Copy all lines below containing "https".
______
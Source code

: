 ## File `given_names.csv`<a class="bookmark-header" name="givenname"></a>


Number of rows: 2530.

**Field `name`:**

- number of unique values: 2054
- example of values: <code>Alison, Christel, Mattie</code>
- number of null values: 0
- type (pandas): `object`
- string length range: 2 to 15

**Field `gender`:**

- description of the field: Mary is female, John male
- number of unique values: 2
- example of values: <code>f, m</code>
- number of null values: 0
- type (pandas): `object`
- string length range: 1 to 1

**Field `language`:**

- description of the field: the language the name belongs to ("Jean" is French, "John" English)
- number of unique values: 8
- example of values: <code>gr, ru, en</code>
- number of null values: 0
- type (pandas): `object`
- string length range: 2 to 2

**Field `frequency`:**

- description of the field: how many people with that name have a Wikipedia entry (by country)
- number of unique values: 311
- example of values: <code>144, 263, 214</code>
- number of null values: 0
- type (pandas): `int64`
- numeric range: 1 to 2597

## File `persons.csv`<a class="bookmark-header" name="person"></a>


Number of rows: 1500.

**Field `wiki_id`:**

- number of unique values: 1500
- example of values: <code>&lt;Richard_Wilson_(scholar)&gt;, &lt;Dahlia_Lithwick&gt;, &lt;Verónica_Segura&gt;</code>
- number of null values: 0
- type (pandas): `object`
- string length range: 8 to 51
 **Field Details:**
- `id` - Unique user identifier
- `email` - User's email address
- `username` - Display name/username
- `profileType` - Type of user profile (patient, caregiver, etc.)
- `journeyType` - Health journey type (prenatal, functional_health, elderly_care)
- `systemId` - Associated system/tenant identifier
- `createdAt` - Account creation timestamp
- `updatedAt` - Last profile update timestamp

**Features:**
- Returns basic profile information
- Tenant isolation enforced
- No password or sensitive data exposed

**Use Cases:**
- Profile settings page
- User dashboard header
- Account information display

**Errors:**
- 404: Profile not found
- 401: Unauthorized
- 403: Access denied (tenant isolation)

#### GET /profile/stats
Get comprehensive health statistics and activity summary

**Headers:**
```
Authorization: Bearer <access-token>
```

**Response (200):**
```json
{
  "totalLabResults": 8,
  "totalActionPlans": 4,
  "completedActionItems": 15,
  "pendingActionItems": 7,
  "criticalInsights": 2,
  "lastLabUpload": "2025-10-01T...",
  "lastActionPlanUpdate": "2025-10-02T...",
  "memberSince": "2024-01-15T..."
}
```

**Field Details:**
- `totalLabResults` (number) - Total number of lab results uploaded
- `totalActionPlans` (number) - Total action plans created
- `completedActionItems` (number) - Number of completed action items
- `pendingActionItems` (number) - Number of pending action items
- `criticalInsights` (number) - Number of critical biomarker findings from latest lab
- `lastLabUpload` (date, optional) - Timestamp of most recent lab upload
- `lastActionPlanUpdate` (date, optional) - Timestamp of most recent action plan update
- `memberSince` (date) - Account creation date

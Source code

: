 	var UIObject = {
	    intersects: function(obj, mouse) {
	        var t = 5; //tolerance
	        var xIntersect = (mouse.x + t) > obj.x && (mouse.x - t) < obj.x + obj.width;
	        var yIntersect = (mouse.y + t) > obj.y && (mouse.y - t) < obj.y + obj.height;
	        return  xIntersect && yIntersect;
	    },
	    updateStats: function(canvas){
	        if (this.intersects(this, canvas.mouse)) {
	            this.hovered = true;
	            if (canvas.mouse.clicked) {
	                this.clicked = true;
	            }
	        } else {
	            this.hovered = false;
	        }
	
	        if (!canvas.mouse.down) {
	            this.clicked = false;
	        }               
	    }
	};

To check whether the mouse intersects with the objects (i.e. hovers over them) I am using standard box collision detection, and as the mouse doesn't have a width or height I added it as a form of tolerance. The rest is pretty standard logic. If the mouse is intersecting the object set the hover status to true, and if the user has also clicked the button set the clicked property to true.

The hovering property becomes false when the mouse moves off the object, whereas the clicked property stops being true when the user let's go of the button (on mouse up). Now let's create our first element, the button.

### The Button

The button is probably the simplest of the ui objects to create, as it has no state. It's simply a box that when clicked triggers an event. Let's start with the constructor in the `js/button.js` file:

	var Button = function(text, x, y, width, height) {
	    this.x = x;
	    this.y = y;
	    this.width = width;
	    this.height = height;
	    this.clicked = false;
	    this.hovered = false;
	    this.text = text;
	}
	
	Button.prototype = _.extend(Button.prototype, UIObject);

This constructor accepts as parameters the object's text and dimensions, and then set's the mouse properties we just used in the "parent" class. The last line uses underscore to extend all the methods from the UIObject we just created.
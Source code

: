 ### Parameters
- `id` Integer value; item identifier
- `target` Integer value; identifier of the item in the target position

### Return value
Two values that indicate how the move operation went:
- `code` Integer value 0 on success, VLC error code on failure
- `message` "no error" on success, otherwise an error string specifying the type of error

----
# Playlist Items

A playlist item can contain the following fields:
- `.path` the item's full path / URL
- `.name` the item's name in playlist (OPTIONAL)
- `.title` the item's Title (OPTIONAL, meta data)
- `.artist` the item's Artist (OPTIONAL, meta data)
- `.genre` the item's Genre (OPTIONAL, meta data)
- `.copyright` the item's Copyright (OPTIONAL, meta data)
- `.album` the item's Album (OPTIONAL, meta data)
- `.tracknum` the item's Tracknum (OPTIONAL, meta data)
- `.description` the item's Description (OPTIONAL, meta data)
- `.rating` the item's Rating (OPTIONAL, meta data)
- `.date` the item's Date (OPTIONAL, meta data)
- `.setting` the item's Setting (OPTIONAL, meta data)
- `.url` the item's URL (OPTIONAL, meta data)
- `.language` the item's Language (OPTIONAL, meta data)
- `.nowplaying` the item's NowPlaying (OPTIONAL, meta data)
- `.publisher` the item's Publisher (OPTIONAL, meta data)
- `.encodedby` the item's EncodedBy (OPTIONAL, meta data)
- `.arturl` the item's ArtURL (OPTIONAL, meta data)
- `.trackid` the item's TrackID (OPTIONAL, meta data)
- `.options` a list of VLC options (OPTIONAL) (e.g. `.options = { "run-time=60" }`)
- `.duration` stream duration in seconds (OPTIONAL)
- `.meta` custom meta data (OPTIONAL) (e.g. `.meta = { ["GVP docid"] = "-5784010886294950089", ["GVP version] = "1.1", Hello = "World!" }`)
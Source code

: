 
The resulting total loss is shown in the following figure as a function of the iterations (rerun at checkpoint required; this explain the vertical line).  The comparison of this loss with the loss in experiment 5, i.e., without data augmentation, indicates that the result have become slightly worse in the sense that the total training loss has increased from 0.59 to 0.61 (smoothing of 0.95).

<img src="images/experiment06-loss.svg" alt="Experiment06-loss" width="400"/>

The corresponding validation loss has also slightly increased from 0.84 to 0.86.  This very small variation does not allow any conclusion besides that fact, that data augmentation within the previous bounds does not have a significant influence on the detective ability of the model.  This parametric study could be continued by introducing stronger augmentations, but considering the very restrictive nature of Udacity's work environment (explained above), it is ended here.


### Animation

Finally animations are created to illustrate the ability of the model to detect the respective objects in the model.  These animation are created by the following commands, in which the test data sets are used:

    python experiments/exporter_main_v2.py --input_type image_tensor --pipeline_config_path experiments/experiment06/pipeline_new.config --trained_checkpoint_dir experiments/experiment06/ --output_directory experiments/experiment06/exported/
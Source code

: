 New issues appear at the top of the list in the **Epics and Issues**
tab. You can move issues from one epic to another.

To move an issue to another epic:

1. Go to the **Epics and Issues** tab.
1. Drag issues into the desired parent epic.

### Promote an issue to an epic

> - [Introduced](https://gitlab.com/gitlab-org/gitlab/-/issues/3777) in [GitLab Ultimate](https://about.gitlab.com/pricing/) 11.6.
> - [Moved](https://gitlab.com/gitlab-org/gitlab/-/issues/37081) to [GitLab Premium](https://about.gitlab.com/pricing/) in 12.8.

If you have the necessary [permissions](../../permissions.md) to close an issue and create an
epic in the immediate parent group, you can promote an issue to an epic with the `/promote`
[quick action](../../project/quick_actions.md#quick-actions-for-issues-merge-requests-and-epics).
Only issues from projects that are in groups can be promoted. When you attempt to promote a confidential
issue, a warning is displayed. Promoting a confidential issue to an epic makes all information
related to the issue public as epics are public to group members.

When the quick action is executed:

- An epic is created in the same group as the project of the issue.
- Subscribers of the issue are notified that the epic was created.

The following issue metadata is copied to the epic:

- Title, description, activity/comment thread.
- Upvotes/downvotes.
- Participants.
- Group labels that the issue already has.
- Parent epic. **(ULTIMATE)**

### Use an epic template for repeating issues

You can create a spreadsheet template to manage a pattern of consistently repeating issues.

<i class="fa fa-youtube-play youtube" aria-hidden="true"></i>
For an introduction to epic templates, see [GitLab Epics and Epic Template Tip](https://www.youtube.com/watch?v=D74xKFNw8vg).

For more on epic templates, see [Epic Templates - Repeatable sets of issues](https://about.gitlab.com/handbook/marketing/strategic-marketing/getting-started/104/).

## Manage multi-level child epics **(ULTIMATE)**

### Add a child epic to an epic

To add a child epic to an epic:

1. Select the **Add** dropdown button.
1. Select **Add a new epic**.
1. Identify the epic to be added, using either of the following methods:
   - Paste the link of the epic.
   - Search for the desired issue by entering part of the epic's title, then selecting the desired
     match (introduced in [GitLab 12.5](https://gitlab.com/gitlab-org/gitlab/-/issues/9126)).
______
The answer
> - [Introduced](https://gitlab.com/gitlab-org/gitlab/-/issues/3777) in [GitLab Ultimate](https://about.gitlab.com/pricing/) 11.6.
> - [Moved](https://gitlab.com/gitlab-org/gitlab/-/issues/37081) to [GitLab Premium](https://about.gitlab.com/pricing/) in 12.8.
For an introduction to epic templates, see [GitLab Epics and Epic Template Tip](https://www.youtube.com/watch?v=D74xKFNw8vg).
For more on epic templates, see [Epic Templates - Repeatable sets of issues](https://about.gitlab.com/handbook/marketing/strategic-marketing/getting-started/104/).
     match (introduced in [GitLab 12.5](https://gitlab.com/gitlab-org/gitlab/-/issues/9126)).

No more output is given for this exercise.